» Dataset
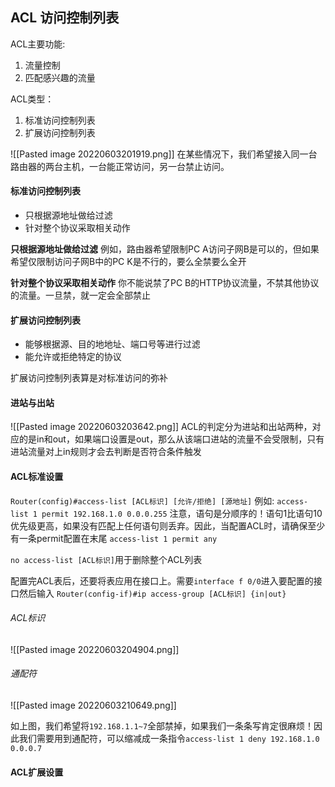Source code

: ## ACL 访问控制列表
ACL主要功能:
1. 流量控制
2. 匹配感兴趣的流量

ACL类型：
1. 标准访问控制列表
2. 扩展访问控制列表

![[Pasted image 20220603201919.png]]
在某些情况下，我们希望接入同一台路由器的两台主机，一台能正常访问，另一台禁止访问。

#### 标准访问控制列表
- 只根据源地址做给过滤
- 针对整个协议采取相关动作

**只根据源地址做给过滤**
例如，路由器希望限制PC A访问子网B是可以的，但如果希望仅限制访问子网B中的PC K是不行的，要么全禁要么全开

**针对整个协议采取相关动作**
你不能说禁了PC B的HTTP协议流量，不禁其他协议的流量。一旦禁，就一定会全部禁止

#### 扩展访问控制列表
- 能够根据源、目的地地址、端口号等进行过滤
- 能允许或拒绝特定的协议

扩展访问控制列表算是对标准访问的弥补

#### 进站与出站
![[Pasted image 20220603203642.png]]
ACL的判定分为进站和出站两种，对应的是in和out，如果端口设置是out，那么从该端口进站的流量不会受限制，只有进站流量对上in规则才会去判断是否符合条件触发


#### ACL标准设置
`Router(config)#access-list [ACL标识] [允许/拒绝] [源地址]`
例如: `access-list 1 permit 192.168.1.0 0.0.0.255`
注意，语句是分顺序的！语句1比语句10优先级更高，如果没有匹配上任何语句则丢弃。因此，当配置ACL时，请确保至少有一条permit配置在末尾
`access-list 1 permit any`

`no access-list [ACL标识]`用于删除整个ACL列表

配置完ACL表后，还要将表应用在接口上。需要`interface f 0/0`进入要配置的接口然后输入
`Router(config-if)#ip access-group [ACL标识] {in|out}`


###### ACL标识
![[Pasted image 20220603204904.png]]

###### 通配符
![[Pasted image 20220603210649.png]]

如上图，我们希望将`192.168.1.1~7`全部禁掉，如果我们一条条写肯定很麻烦！因此我们需要用到通配符，可以缩减成一条指令`access-list 1 deny 192.168.1.0 0.0.0.7`
#### ACL扩展设置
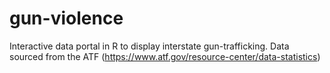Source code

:# gun-violence
Interactive data portal in R to display interstate gun-trafficking. 
Data sourced from the ATF (https://www.atf.gov/resource-center/data-statistics)

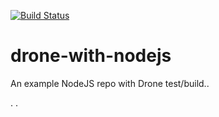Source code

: 
[![Build Status](https://cloud.drone.io/api/badges/prmawyer/drone-with-nodejs/status.svg)](https://cloud.drone.io/prmawyer/drone-with-nodejs)

# drone-with-nodejs
An example NodeJS repo with Drone test/build..

.
.


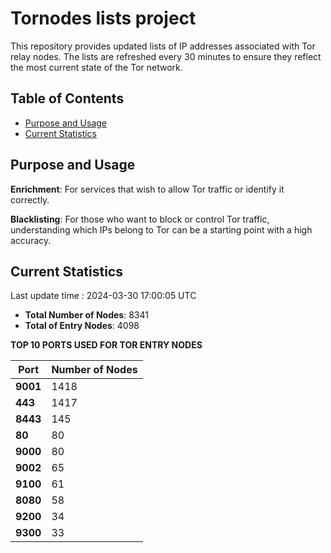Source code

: # Tornodes lists project

This repository provides updated lists of IP addresses associated with Tor relay nodes. The lists are refreshed every 30 minutes to ensure they reflect the most current state of the Tor network.

## Table of Contents

- [Purpose and Usage](#purpose-and-usage)
- [Current Statistics](#current-statistics)


## Purpose and Usage

**Enrichment**: For services that wish to allow Tor traffic or identify it correctly.

**Blacklisting**: For those who want to block or control Tor traffic, understanding which IPs belong to Tor can be a starting point with a high accuracy.

## Current Statistics

Last update time : 2024-03-30 17:00:05 UTC

- **Total Number of Nodes**: 8341
- **Total of Entry Nodes**: 4098

**TOP 10 PORTS USED FOR TOR ENTRY NODES**

| **Port** | **Number of Nodes** |
|------|-----------------|
| **9001**   | 1418  |
| **443**   | 1417  |
| **8443**   | 145  |
| **80**   | 80  |
| **9000**   | 80  |
| **9002**   | 65  |
| **9100**   | 61  |
| **8080**   | 58  |
| **9200**   | 34  |
| **9300**   | 33  |

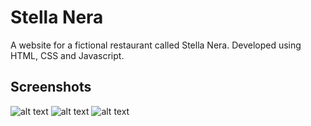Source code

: # Stella Nera
A website for a fictional restaurant called Stella Nera. Developed using HTML, CSS and Javascript. 

## Screenshots
![alt text](https://github.com/[marelpett]/stella-nera/screenshots/start.png?raw=true)
![alt text](https://github.com/[marelpett]/stella-nera/screenshots/menu-front.png?raw=true)
![alt text](https://github.com/[marelpett]/stella-nera/screenshots/menu.png?raw=true)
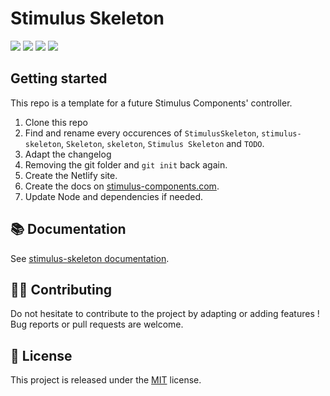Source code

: # Stimulus Skeleton

[![](https://img.shields.io/npm/dt/stimulus-skeleton.svg)](https://www.npmjs.com/package/stimulus-skeleton)
[![](https://img.shields.io/npm/v/stimulus-skeleton.svg)](https://www.npmjs.com/package/stimulus-skeleton)
[![](https://github.com/stimulus-components/stimulus-skeleton/workflows/Lint/badge.svg)](https://github.com/stimulus-components/stimulus-skeleton)
[![](https://img.shields.io/github/license/stimulus-components/stimulus-skeleton.svg)](https://github.com/stimulus-components/stimulus-skeleton)

## Getting started

This repo is a template for a future Stimulus Components' controller.

1. Clone this repo
2. Find and rename every occurences of `StimulusSkeleton`, `stimulus-skeleton`, `Skeleton`, `skeleton`, `Stimulus Skeleton` and `TODO`.
3. Adapt the changelog
4. Removing the git folder and `git init` back again.
5. Create the Netlify site.
6. Create the docs on [stimulus-components.com](https://www.stimulus-components.com/).
7. Update Node and dependencies if needed.

## 📚 Documentation

See [stimulus-skeleton documentation](https://www.stimulus-components.com/docs/stimulus-skeleton/).

## 👷‍♂️ Contributing

Do not hesitate to contribute to the project by adapting or adding features ! Bug reports or pull requests are welcome.

## 📝 License

This project is released under the [MIT](http://opensource.org/licenses/MIT) license.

» Exercise requirements
Working from the material above, transcribe it exactly while omitting pictures.

» Answer to the problem
Source code

: ## ACL 访问控制列表
ACL主要功能:
1. 流量控制
2. 匹配感兴趣的流量

ACL类型：
1. 标准访问控制列表
2. 扩展访问控制列表

![[Pasted image 20220603201919.png]]
在某些情况下，我们希望接入同一台路由器的两台主机，一台能正常访问，另一台禁止访问。

#### 标准访问控制列表
- 只根据源地址做给过滤
- 针对整个协议采取相关动作

**只根据源地址做给过滤**
例如，路由器希望限制PC A访问子网B是可以的，但如果希望仅限制访问子网B中的PC K是不行的，要么全禁要么全开

**针对整个协议采取相关动作**
你不能说禁了PC B的HTTP协议流量，不禁其他协议的流量。一旦禁，就一定会全部禁止

#### 扩展访问控制列表
- 能够根据源、目的地地址、端口号等进行过滤
- 能允许或拒绝特定的协议

扩展访问控制列表算是对标准访问的弥补

#### 进站与出站
![[Pasted image 20220603203642.png]]
ACL的判定分为进站和出站两种，对应的是in和out，如果端口设置是out，那么从该端口进站的流量不会受限制，只有进站流量对上in规则才会去判断是否符合条件触发


#### ACL标准设置
`Router(config)#access-list [ACL标识] [允许/拒绝] [源地址]`
例如: `access-list 1 permit 192.168.1.0 0.0.0.255`
注意，语句是分顺序的！语句1比语句10优先级更高，如果没有匹配上任何语句则丢弃。因此，当配置ACL时，请确保至少有一条permit配置在末尾
`access-list 1 permit any`

`no access-list [ACL标识]`用于删除整个ACL列表

配置完ACL表后，还要将表应用在接口上。需要`interface f 0/0`进入要配置的接口然后输入
`Router(config-if)#ip access-group [ACL标识] {in|out}`


###### ACL标识
![[Pasted image 20220603204904.png]]

###### 通配符
![[Pasted image 20220603210649.png]]

如上图，我们希望将`192.168.1.1~7`全部禁掉，如果我们一条条写肯定很麻烦！因此我们需要用到通配符，可以缩减成一条指令`access-list 1 deny 192.168.1.0 0.0.0.7`
#### ACL扩展设置
Source code

:# gun-violence
Interactive data portal in R to display interstate gun-trafficking. 
Data sourced from the ATF (https://www.atf.gov/resource-center/data-statistics)

Source code

: 
[![Build Status](https://cloud.drone.io/api/badges/prmawyer/drone-with-nodejs/status.svg)](https://cloud.drone.io/prmawyer/drone-with-nodejs)

# drone-with-nodejs
An example NodeJS repo with Drone test/build..

.
.


Source code

: # Tornodes lists project

This repository provides updated lists of IP addresses associated with Tor relay nodes. The lists are refreshed every 30 minutes to ensure they reflect the most current state of the Tor network.

## Table of Contents

- [Purpose and Usage](#purpose-and-usage)
- [Current Statistics](#current-statistics)


## Purpose and Usage

**Enrichment**: For services that wish to allow Tor traffic or identify it correctly.

**Blacklisting**: For those who want to block or control Tor traffic, understanding which IPs belong to Tor can be a starting point with a high accuracy.

## Current Statistics

Last update time : 2024-03-30 17:00:05 UTC

- **Total Number of Nodes**: 8341
- **Total of Entry Nodes**: 4098

**TOP 10 PORTS USED FOR TOR ENTRY NODES**

| **Port** | **Number of Nodes** |
|------|-----------------|
| **9001**   | 1418  |
| **443**   | 1417  |
| **8443**   | 145  |
| **80**   | 80  |
| **9000**   | 80  |
| **9002**   | 65  |
| **9100**   | 61  |
| **8080**   | 58  |
| **9200**   | 34  |
| **9300**   | 33  |

Source code

: # Stella Nera
A website for a fictional restaurant called Stella Nera. Developed using HTML, CSS and Javascript. 

## Screenshots
![alt text](https://github.com/[marelpett]/stella-nera/screenshots/start.png?raw=true)
![alt text](https://github.com/[marelpett]/stella-nera/screenshots/menu-front.png?raw=true)
![alt text](https://github.com/[marelpett]/stella-nera/screenshots/menu.png?raw=true)
Source code

: # Stimulus Skeleton

[![](https://img.shields.io/npm/dt/stimulus-skeleton.svg)](https://www.npmjs.com/package/stimulus-skeleton)
[![](https://img.shields.io/npm/v/stimulus-skeleton.svg)](https://www.npmjs.com/package/stimulus-skeleton)
[![](https://github.com/stimulus-components/stimulus-skeleton/workflows/Lint/badge.svg)](https://github.com/stimulus-components/stimulus-skeleton)
[![](https://img.shields.io/github/license/stimulus-components/stimulus-skeleton.svg)](https://github.com/stimulus-components/stimulus-skeleton)

## Getting started

This repo is a template for a future Stimulus Components' controller.

1. Clone this repo
2. Find and rename every occurences of `StimulusSkeleton`, `stimulus-skeleton`, `Skeleton`, `skeleton`, `Stimulus Skeleton` and `TODO`.
3. Adapt the changelog
4. Removing the git folder and `git init` back again.
5. Create the Netlify site.
6. Create the docs on [stimulus-components.com](https://www.stimulus-components.com/).
7. Update Node and dependencies if needed.

## 📚 Documentation

See [stimulus-skeleton documentation](https://www.stimulus-components.com/docs/stimulus-skeleton/).

## 👷‍♂️ Contributing

Do not hesitate to contribute to the project by adapting or adding features ! Bug reports or pull requests are welcome.

## 📝 License

This project is released under the [MIT](http://opensource.org/licenses/MIT) license.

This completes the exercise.